Generics in overridden methods

Question

Ran into an interesting issue; the following class compiles:

public class Test {

    public static void main(String[] args) throws Exception {
        A a = new A();
        B b = new B();

        foo(a);
        foo(b);
    }   

    private static void foo(A a) {
        System.out.println("In A");
    }   

    private static void foo(B b) {
        System.out.println("In B");
    }   

    private static class A {}

    private static class B extends A {}

}

but this one fails:

public class Test {

    public static void main(String[] args) throws Exception {
        A<String> a = new A<>();
        B b = new B();

        foo(a);
        foo(b);
    }   

    private static void foo(A<String> a) {
        System.out.println("In A");
    }   

    private static void foo(B b) {
        System.out.println("In B");
    }   

    private static class A<T> {}

    private static class B extends A {}

}

with this error:

Test.java:8: error: reference to foo is ambiguous, both method foo(A<String>) in Test and method foo(B) in Test match              
        foo(b);                                                                                                                    
        ^                                                                                                                          
Note: Test.java uses unchecked or unsafe operations.                                                                               
Note: Recompile with -Xlint:unchecked for details.                                                                                 
1 error

I'd have thought that due to type erasure that these would be essentially identical. Any one know what's going on here?

Answer 1

Before the dawn of generics, Java had methods like

public class Collections

    public void sort(List list) {...}               [1]

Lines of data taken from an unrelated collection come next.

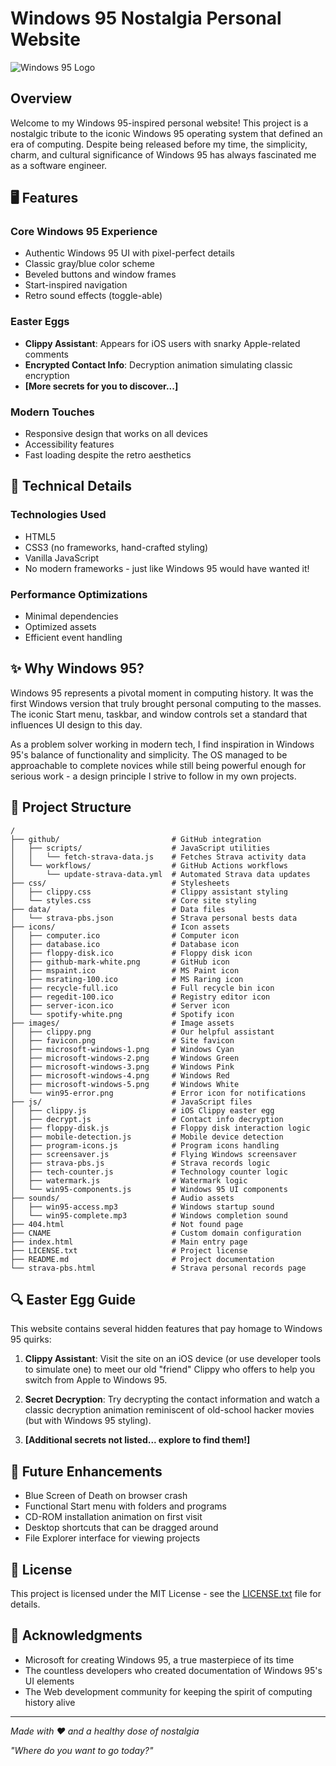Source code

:# Windows 95 Nostalgia Personal Website

![Windows 95 Logo](https://i.imgur.com/sqf7tWx.jpeg)

## Overview

Welcome to my Windows 95-inspired personal website! This project is a nostalgic tribute to the iconic Windows 95 operating system that defined an era of computing. Despite being released before my time, the simplicity, charm, and cultural significance of Windows 95 has always fascinated me as a software engineer.

## 🖥️ Features

### Core Windows 95 Experience
- Authentic Windows 95 UI with pixel-perfect details
- Classic gray/blue color scheme
- Beveled buttons and window frames
- Start-inspired navigation
- Retro sound effects (toggle-able)

### Easter Eggs
- **Clippy Assistant**: Appears for iOS users with snarky Apple-related comments
- **Encrypted Contact Info**: Decryption animation simulating classic encryption
- **[More secrets for you to discover...]**

### Modern Touches
- Responsive design that works on all devices
- Accessibility features
- Fast loading despite the retro aesthetics

## 🔧 Technical Details

### Technologies Used
- HTML5
- CSS3 (no frameworks, hand-crafted styling)
- Vanilla JavaScript
- No modern frameworks - just like Windows 95 would have wanted it!

### Performance Optimizations
- Minimal dependencies
- Optimized assets
- Efficient event handling

## ✨ Why Windows 95?

Windows 95 represents a pivotal moment in computing history. It was the first Windows version that truly brought personal computing to the masses. The iconic Start menu, taskbar, and window controls set a standard that influences UI design to this day.

As a problem solver working in modern tech, I find inspiration in Windows 95's balance of functionality and simplicity. The OS managed to be approachable to complete novices while still being powerful enough for serious work - a design principle I strive to follow in my own projects.

## 📁 Project Structure

```
/
├── github/                         # GitHub integration
│   ├── scripts/                    # JavaScript utilities
│   │   └── fetch-strava-data.js    # Fetches Strava activity data
│   └── workflows/                  # GitHub Actions workflows
│       └── update-strava-data.yml  # Automated Strava data updates
├── css/                            # Stylesheets
│   ├── clippy.css                  # Clippy assistant styling
│   └── styles.css                  # Core site styling
├── data/                           # Data files
│   └── strava-pbs.json             # Strava personal bests data
├── icons/                          # Icon assets
│   ├── computer.ico                # Computer icon
│   ├── database.ico                # Database icon
│   ├── floppy-disk.ico             # Floppy disk icon
│   ├── github-mark-white.png       # GitHub icon
│   ├── mspaint.ico                 # MS Paint icon
│   ├── msrating-100.ico            # MS Raring icon
│   ├── recycle-full.ico            # Full recycle bin icon
│   ├── regedit-100.ico             # Registry editor icon
│   ├── server-icon.ico             # Server icon
│   └── spotify-white.png           # Spotify icon
├── images/                         # Image assets
│   ├── clippy.png                  # Our helpful assistant
│   ├── favicon.png                 # Site favicon
│   ├── microsoft-windows-1.png     # Windows Cyan
│   ├── microsoft-windows-2.png     # Windows Green
│   ├── microsoft-windows-3.png     # Windows Pink
│   ├── microsoft-windows-4.png     # Windows Red
│   ├── microsoft-windows-5.png     # Windows White
│   └── win95-error.png             # Error icon for notifications
├── js/                             # JavaScript files 
│   ├── clippy.js                   # iOS Clippy easter egg
│   ├── decrypt.js                  # Contact info decryption
│   ├── floppy-disk.js              # Floppy disk interaction logic
│   ├── mobile-detection.js         # Mobile device detection
│   ├── program-icons.js            # Program icons handling
│   ├── screensaver.js              # Flying Windows screensaver
│   ├── strava-pbs.js               # Strava records logic
│   ├── tech-counter.js             # Technology counter logic
│   ├── watermark.js                # Watermark logic
│   └── win95-components.js         # Windows 95 UI components
├── sounds/                         # Audio assets
│   ├── win95-access.mp3            # Windows startup sound
│   └── win95-complete.mp3          # Windows completion sound
├── 404.html                        # Not found page
├── CNAME                           # Custom domain configuration
├── index.html                      # Main entry page
├── LICENSE.txt                     # Project license
├── README.md                       # Project documentation
└── strava-pbs.html                 # Strava personal records page
```

## 🔍 Easter Egg Guide

This website contains several hidden features that pay homage to Windows 95 quirks:

1. **Clippy Assistant**: Visit the site on an iOS device (or use developer tools to simulate one) to meet our old "friend" Clippy who offers to help you switch from Apple to Windows 95.

2. **Secret Decryption**: Try decrypting the contact information and watch a classic decryption animation reminiscent of old-school hacker movies (but with Windows 95 styling).

3. **[Additional secrets not listed... explore to find them!]**

## 🚀 Future Enhancements

- Blue Screen of Death on browser crash
- Functional Start menu with folders and programs
- CD-ROM installation animation on first visit
- Desktop shortcuts that can be dragged around
- File Explorer interface for viewing projects

## 📝 License

This project is licensed under the MIT License - see the [LICENSE.txt](LICENSE.txt) file for details.

## 🙏 Acknowledgments

- Microsoft for creating Windows 95, a true masterpiece of its time
- The countless developers who created documentation of Windows 95's UI elements
- The Web development community for keeping the spirit of computing history alive

---

*Made with ♥ and a healthy dose of nostalgia*

*"Where do you want to go today?"*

And user code may have things like

public class MyList implements List ...             [2]

MyList myList = ...;
Collections.sort(myList);                           [3]

When generics was added to Java, a decision was made to convert existing classes and methods to generic ones, without breaking any code using them. That is a great achievement in terms of difficulty, at the great price of leaving the language complicated and flawed.

So [1] was generified, but [3] must still compile as is, without having to generify [2].

The hack is in §15.12.2.3

Ai can be converted by method invocation conversion (§5.3) to Si

basically saying that if the argument type (Ai) is raw, then erase the parameter type (Si) too for the purpose of matching.

Back to your example, we see why foo(A<String>) is considered applicable for foo(b).

However there's another question - is foo(A<String>) applicable per [§15.12.2.2]? The answer seems to be "no" by the letter of the spec. But it may be a bug of the spec.

Answer 2

private static class B extends A {}

You're omitting the type arguments for A here. What you probably mean is

private static class B<T> extends A<T> {}

Additionally, B b = new B() has no <String> argument, either; you must do

B<String> b = new B<String>();

...And, finally,

private static void foo(B b) {
    System.out.println("In B");
} 

should be something like

private static void foo(B<String> b) {
    System.out.println("In B");
} 

In general, if there's a type Foo that has a generic argument, Foo should basically always have a type argument. In this particular case, class B extends A didn't have a type argument for A, then B needed a type argument, so you needed a type argument everywhere you mentioned B. (The one major exception to that rule is instanceof expressions, but you don't have any here.)

Answer 3

The cause is that you are mixing generics and raw types (B should be declared like class B<T> extends A<T> or class B extends A<SomeType>).

The actual reason why this is happening is buried somewhere in the JLS, section #15.12.2.7 and following - good luck to articulate it succintly ;-)